However, even if the issues presented here were classified as being "important public issues," the plaintiffs would still lack standing for failure to meet the remaining elements of the test. [ Importantly, the Utah Supreme Court initially addressed the second prong, noting the unlikelihood that any other party possessed a "greater interest in asserting that the state ought to give priority to nonmonetary values" in deciding to transfer land for tourist development. Natl. Parks , 869 P.2d at 913. After this determination was made, the Court then went on to discuss the important public issue. Following the reasoning in Natl. Parks , the first prong, the "important public issue," would not be addressed as the plaintiffs failed the second prong.]

The existence of the second element, that no one else has a greater interest in the Attorney General's fee schedule, is not clearly supported by the facts. The plaintiffs are not the only party subject to suit where payment is made to outside counsel on a contingent fee basis. [ The State, in its argument, noted that the Attorney General's office has previously made use of contingent fee schedules.] As such, others, too, have the same interest in the outcome. Although the plaintiffs do have an interest in the outcome, this interest is merely a shared interest. The mere magnitude of the potential suit against the Tobacco companies does not render their interest "greater." The plaintiffs have not provided this court a basis to conclude that the plaintiffs' interest is different than that of any other party defendant in a contingent fee case brought by the State.

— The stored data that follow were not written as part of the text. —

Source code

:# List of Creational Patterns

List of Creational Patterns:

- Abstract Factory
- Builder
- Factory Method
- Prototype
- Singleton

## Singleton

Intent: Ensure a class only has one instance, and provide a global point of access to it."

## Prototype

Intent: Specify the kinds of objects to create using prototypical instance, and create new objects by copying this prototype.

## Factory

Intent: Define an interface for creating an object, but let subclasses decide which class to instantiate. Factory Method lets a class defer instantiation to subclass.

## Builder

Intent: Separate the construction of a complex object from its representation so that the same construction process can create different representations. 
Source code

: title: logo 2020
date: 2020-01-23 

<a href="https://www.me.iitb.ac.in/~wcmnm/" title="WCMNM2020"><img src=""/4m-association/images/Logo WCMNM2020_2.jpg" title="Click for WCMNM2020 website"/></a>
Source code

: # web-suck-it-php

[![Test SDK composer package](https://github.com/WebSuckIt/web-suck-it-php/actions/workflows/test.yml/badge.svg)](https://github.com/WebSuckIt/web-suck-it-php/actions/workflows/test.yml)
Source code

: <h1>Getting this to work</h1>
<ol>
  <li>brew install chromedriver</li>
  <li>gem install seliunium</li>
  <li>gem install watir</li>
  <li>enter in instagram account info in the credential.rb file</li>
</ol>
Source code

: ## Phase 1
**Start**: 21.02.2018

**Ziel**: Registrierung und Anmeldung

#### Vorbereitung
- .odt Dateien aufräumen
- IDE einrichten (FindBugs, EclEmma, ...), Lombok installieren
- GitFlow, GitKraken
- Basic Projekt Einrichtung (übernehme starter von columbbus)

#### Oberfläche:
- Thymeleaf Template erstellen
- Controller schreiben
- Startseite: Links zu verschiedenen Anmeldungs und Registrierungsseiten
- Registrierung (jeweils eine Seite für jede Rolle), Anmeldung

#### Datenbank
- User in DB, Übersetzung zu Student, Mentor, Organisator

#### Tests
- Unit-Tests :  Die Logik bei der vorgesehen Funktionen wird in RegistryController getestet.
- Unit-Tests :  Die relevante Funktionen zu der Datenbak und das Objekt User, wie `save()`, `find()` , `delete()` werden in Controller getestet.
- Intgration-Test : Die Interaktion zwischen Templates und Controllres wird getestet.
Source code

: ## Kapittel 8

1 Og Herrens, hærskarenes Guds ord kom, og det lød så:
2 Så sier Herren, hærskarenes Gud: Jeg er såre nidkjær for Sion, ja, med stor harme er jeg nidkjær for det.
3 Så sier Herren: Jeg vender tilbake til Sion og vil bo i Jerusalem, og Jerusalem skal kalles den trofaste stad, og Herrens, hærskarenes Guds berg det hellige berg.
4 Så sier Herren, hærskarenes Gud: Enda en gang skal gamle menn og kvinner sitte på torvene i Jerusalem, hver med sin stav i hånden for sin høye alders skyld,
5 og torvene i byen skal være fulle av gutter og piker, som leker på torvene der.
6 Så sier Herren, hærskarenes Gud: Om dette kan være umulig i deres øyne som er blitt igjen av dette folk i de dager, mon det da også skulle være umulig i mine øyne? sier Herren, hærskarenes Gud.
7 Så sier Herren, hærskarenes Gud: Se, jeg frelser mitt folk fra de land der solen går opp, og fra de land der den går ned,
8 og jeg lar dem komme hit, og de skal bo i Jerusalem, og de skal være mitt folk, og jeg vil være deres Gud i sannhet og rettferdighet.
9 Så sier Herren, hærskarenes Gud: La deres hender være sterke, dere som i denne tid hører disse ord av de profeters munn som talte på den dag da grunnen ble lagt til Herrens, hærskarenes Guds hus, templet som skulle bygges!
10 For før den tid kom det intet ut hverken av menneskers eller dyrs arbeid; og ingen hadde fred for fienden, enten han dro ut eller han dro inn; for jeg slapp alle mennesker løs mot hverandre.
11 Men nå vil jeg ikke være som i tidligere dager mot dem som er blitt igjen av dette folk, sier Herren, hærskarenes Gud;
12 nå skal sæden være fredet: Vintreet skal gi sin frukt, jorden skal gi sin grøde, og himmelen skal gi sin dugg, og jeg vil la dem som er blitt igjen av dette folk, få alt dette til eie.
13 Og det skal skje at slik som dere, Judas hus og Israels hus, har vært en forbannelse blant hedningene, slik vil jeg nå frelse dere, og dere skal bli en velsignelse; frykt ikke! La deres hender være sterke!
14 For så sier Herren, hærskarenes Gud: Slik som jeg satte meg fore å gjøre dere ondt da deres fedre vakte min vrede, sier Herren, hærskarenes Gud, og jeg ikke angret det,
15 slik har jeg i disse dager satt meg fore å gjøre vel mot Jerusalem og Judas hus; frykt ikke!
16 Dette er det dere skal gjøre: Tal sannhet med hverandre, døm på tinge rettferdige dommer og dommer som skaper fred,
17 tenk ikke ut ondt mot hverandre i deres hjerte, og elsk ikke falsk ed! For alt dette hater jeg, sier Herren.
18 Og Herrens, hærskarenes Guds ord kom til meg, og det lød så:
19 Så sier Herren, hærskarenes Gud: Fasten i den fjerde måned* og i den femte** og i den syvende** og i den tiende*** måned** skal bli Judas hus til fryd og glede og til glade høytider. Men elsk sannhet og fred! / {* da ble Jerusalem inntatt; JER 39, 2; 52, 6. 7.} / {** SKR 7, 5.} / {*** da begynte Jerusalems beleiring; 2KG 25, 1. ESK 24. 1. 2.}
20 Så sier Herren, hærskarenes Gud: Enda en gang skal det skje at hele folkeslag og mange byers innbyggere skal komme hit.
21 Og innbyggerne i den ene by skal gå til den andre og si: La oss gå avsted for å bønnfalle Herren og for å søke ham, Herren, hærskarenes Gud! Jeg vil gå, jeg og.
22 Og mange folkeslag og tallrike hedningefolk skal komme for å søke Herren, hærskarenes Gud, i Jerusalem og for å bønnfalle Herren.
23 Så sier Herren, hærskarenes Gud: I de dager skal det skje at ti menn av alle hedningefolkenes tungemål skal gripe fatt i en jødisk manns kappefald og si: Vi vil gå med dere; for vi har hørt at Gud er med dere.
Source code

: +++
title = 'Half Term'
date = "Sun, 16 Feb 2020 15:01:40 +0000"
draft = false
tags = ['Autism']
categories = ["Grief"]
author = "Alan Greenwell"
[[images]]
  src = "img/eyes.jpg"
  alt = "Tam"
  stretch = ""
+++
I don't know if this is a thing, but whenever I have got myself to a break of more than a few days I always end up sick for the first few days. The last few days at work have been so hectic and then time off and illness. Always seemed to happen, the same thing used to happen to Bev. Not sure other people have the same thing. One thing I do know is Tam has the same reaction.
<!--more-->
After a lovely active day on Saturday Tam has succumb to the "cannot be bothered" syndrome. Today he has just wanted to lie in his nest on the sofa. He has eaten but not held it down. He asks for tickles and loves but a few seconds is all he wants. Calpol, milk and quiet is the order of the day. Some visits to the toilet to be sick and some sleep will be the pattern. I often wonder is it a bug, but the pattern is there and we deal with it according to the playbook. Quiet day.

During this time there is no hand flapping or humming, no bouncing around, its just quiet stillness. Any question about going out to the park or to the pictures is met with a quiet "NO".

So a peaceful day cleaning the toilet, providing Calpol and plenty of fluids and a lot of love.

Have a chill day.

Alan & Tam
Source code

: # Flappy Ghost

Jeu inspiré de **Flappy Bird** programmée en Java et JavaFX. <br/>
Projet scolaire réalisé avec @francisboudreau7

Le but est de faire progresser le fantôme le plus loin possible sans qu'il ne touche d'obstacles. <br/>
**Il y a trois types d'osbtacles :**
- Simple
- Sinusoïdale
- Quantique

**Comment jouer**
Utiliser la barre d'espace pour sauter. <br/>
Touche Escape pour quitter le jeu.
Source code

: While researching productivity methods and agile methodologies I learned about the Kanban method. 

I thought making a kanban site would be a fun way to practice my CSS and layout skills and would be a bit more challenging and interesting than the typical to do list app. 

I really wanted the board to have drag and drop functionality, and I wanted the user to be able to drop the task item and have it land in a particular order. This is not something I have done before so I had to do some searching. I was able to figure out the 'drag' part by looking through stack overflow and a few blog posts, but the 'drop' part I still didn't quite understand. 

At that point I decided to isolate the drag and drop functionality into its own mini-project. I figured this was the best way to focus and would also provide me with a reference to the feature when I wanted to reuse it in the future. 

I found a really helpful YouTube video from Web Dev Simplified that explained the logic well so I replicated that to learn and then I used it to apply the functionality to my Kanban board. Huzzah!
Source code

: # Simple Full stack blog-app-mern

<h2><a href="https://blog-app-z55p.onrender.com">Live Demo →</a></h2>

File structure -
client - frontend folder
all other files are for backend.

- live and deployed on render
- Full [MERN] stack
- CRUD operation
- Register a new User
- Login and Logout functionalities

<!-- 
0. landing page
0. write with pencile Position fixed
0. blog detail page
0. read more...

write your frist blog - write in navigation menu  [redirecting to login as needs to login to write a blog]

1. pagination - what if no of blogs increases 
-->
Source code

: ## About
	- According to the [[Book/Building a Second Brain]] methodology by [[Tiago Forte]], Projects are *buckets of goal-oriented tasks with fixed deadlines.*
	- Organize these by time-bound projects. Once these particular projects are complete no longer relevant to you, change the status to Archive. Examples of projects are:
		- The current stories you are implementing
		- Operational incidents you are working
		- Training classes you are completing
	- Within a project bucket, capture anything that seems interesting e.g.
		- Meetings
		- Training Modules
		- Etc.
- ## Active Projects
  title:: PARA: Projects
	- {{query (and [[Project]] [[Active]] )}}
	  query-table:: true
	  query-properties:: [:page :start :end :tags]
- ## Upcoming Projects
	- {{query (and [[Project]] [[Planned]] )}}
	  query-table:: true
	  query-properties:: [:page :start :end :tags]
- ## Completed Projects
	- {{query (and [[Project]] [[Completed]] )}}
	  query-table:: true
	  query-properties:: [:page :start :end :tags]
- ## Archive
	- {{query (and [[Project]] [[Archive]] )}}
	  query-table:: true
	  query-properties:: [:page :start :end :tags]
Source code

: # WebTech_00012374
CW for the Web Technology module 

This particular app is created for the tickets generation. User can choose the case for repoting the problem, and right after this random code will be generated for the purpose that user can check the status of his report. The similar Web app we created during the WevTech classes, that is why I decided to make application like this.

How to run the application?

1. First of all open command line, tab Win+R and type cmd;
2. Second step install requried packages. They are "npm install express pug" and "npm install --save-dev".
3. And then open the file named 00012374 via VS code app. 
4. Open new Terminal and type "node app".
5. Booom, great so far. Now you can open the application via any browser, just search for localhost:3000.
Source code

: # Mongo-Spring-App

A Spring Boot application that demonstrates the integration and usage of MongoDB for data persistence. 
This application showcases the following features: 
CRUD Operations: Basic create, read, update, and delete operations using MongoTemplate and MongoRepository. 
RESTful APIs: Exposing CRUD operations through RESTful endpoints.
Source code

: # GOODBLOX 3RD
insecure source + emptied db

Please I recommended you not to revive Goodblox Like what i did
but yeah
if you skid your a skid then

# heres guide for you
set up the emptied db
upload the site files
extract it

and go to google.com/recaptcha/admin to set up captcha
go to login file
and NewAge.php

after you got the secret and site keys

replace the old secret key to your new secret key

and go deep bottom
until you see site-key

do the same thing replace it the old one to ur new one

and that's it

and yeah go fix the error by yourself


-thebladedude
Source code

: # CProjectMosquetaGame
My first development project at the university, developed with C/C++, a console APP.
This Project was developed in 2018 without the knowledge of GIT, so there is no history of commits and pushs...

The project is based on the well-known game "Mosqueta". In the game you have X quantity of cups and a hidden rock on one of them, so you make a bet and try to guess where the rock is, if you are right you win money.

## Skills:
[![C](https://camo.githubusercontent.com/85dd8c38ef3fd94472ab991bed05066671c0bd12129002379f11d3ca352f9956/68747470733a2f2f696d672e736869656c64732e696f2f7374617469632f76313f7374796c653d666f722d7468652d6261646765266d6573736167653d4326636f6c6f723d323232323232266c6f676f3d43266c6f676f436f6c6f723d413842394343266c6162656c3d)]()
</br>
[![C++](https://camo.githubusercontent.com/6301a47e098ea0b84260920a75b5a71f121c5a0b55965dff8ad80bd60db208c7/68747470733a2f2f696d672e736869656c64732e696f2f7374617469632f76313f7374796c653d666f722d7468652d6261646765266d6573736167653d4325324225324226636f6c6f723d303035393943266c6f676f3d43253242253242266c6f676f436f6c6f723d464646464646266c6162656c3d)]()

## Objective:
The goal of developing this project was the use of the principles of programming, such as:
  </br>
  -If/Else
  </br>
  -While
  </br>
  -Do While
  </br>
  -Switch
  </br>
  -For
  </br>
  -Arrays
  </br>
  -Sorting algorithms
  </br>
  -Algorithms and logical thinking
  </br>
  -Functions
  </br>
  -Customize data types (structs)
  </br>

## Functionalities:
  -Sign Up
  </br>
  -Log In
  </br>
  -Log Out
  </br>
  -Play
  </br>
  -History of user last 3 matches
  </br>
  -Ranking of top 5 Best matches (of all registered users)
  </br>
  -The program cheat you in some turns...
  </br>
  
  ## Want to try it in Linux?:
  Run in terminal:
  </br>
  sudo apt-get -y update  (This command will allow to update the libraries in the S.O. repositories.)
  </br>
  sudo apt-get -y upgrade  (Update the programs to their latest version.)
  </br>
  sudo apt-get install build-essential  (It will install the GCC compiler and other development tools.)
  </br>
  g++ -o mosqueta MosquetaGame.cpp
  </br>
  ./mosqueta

The third element is whether the issue is likely to be raised at all absent this particular plaintiff being allowed to do so. Recognizing that others share an interest in whether the Attorney General may use contingent fees, the issue does not belong solely to the plaintiffs. Knowing that the legislature has the power to prohibit or restrict contingent fee arrangements, it is unlikely that the issue will be ignored absent the plaintiffs. It is arguably more appropriate for the legislative branch of government to determine the appropriate limits on state resource allocations. In our governmental framework, the State's Constitution places the ultimate purse strings in the hands of the legislative branch of government. The issue of contingent fees could suitably be addressed by the legislature. In addition, the Utah Supreme Court has directed that Courts "will not entertain generalized grievances that are more appropriately directed to the legislative and executive branches of state government." Jenkins, 675 P.2d at 1148. That is clearly the case in this matter. The issue will not be mooted by failing to grant standing to the plaintiffs.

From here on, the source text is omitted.